DIRECTIONS FOR THIS TASK ▸
Filter these entries so that only lines with the word "conform" remain.

SOURCE MATERIAL ▸
========

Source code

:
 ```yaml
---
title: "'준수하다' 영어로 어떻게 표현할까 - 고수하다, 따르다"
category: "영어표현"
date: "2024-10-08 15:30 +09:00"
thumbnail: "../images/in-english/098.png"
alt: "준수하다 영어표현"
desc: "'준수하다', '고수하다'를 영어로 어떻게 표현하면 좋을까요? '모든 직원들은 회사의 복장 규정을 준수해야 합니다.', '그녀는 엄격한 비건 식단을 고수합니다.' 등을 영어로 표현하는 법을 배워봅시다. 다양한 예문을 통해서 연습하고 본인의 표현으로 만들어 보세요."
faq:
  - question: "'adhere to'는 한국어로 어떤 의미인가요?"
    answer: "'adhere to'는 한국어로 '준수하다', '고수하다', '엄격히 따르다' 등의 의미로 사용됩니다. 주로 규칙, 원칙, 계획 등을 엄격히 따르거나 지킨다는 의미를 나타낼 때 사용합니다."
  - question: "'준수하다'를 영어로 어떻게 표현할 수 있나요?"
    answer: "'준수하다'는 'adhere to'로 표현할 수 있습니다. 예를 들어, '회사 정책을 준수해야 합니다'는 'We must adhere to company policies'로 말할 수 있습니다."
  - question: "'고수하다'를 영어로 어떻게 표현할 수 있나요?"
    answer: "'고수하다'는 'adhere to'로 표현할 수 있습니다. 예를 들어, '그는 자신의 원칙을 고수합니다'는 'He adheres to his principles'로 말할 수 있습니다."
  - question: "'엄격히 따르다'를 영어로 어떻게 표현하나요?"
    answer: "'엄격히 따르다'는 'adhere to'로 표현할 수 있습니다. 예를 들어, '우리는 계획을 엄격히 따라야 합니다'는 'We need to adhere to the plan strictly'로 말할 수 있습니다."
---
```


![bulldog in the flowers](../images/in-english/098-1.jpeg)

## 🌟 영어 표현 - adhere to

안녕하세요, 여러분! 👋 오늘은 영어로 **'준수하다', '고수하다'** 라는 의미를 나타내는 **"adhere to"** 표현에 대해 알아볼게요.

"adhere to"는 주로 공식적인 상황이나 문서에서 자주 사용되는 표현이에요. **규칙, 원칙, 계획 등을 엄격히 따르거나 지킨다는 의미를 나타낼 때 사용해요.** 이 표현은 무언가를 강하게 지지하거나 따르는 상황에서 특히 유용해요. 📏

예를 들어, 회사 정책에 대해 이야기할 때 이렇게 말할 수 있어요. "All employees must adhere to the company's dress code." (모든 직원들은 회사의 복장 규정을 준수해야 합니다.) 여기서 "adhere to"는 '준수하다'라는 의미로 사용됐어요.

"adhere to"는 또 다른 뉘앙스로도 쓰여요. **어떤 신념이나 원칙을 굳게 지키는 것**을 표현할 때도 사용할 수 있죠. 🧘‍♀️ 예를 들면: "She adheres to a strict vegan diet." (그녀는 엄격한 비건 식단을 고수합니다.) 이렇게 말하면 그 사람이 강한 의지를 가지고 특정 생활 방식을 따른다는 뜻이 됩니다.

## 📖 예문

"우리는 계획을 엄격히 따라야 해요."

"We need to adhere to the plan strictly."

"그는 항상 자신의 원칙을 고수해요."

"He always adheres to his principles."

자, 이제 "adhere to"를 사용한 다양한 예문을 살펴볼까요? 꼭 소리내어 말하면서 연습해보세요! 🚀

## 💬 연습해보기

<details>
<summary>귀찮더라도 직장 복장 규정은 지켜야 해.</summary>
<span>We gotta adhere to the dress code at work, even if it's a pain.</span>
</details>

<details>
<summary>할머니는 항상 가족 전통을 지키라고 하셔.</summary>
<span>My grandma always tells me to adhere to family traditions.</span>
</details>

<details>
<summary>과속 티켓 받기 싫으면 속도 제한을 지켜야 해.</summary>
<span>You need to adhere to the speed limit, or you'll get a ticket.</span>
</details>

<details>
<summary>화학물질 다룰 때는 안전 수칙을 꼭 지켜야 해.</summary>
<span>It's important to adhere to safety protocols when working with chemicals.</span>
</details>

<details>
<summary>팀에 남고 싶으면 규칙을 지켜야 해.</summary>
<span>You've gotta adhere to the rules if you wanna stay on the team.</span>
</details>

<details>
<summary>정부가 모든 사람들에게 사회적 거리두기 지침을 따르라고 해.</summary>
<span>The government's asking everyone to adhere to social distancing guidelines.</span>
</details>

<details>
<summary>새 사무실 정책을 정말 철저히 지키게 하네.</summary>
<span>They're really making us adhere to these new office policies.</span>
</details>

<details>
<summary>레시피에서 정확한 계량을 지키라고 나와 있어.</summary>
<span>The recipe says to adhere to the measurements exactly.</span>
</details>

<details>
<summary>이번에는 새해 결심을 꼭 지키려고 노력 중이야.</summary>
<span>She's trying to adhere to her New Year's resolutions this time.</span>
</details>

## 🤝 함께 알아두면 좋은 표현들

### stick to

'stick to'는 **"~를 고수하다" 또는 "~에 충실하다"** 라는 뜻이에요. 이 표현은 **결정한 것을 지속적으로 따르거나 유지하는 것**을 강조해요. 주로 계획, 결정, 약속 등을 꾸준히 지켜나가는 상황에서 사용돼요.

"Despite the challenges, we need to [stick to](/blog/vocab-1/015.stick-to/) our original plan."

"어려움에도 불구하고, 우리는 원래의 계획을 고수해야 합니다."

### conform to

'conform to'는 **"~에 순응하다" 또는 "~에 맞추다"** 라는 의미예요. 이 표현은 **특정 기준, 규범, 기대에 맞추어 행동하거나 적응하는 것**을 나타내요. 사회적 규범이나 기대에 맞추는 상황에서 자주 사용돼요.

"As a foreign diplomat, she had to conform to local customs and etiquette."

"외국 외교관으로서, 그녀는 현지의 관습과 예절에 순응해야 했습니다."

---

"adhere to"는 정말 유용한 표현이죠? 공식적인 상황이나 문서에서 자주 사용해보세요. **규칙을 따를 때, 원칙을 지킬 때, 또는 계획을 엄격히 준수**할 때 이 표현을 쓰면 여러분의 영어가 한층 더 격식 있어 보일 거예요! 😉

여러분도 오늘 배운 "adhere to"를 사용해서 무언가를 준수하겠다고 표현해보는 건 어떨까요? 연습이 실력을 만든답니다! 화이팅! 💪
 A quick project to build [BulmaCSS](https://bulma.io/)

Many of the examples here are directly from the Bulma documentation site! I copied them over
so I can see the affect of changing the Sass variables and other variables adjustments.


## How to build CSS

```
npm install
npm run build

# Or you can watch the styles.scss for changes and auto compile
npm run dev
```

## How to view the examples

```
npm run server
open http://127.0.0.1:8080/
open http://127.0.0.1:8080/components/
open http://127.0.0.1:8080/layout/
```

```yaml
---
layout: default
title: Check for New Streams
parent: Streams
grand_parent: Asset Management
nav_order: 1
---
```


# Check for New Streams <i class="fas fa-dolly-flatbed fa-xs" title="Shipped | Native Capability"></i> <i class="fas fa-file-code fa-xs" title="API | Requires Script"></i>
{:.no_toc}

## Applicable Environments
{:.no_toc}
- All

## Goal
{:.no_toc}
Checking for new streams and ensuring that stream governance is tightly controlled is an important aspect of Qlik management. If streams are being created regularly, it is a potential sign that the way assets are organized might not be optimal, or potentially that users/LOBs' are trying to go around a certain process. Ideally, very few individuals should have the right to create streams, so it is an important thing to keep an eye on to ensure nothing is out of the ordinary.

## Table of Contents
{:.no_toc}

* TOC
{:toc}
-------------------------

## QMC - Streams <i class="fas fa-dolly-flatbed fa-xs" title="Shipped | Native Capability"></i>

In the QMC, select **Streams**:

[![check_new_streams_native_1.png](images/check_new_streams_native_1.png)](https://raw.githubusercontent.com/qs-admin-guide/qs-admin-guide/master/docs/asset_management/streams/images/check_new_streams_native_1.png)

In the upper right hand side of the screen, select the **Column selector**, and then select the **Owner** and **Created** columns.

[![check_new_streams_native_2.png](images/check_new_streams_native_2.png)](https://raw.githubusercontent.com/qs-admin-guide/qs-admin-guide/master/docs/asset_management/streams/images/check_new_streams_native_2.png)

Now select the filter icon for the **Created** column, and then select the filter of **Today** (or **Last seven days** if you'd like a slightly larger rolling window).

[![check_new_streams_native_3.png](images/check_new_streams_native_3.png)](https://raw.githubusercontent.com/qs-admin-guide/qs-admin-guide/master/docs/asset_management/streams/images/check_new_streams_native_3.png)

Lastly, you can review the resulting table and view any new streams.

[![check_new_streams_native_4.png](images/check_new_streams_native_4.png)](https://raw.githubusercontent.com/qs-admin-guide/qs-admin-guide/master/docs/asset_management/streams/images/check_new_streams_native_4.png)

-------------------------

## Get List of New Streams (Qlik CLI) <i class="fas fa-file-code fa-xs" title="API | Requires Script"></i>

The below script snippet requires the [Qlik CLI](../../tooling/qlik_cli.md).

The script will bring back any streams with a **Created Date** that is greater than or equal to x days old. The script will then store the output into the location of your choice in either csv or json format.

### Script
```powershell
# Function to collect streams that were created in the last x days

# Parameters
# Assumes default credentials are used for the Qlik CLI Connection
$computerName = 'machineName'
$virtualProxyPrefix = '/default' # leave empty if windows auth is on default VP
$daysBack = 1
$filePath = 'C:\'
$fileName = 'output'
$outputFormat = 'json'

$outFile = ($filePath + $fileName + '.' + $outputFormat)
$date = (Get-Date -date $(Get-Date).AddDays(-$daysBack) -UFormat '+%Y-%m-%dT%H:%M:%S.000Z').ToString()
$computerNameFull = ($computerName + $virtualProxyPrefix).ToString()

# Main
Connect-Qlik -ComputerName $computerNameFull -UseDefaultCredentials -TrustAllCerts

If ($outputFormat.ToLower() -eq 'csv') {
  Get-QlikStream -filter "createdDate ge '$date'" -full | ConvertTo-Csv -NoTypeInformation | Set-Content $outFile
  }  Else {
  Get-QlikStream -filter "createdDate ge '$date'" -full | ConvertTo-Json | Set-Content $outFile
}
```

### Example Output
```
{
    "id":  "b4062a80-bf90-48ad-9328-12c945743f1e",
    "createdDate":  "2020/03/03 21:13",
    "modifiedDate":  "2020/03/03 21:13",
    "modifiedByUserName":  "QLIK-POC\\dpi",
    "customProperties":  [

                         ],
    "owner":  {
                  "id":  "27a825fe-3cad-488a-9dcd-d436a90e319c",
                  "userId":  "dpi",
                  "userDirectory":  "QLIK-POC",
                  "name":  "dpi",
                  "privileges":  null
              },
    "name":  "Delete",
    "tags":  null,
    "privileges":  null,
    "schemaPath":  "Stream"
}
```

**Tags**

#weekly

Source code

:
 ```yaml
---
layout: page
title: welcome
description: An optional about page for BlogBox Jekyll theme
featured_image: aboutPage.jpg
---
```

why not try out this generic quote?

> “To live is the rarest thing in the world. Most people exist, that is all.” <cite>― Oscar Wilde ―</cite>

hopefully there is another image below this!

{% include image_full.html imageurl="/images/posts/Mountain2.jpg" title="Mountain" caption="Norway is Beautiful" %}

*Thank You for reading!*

========

ANSWER BELOW ▸
### conform to
'conform to'는 **"~에 순응하다" 또는 "~에 맞추다"** 라는 의미예요. 이 표현은 **특정 기준, 규범, 기대에 맞추어 행동하거나 적응하는 것**을 나타내요. 사회적 규범이나 기대에 맞추는 상황에서 자주 사용돼요.
"As a foreign diplomat, she had to conform to local customs and etiquette."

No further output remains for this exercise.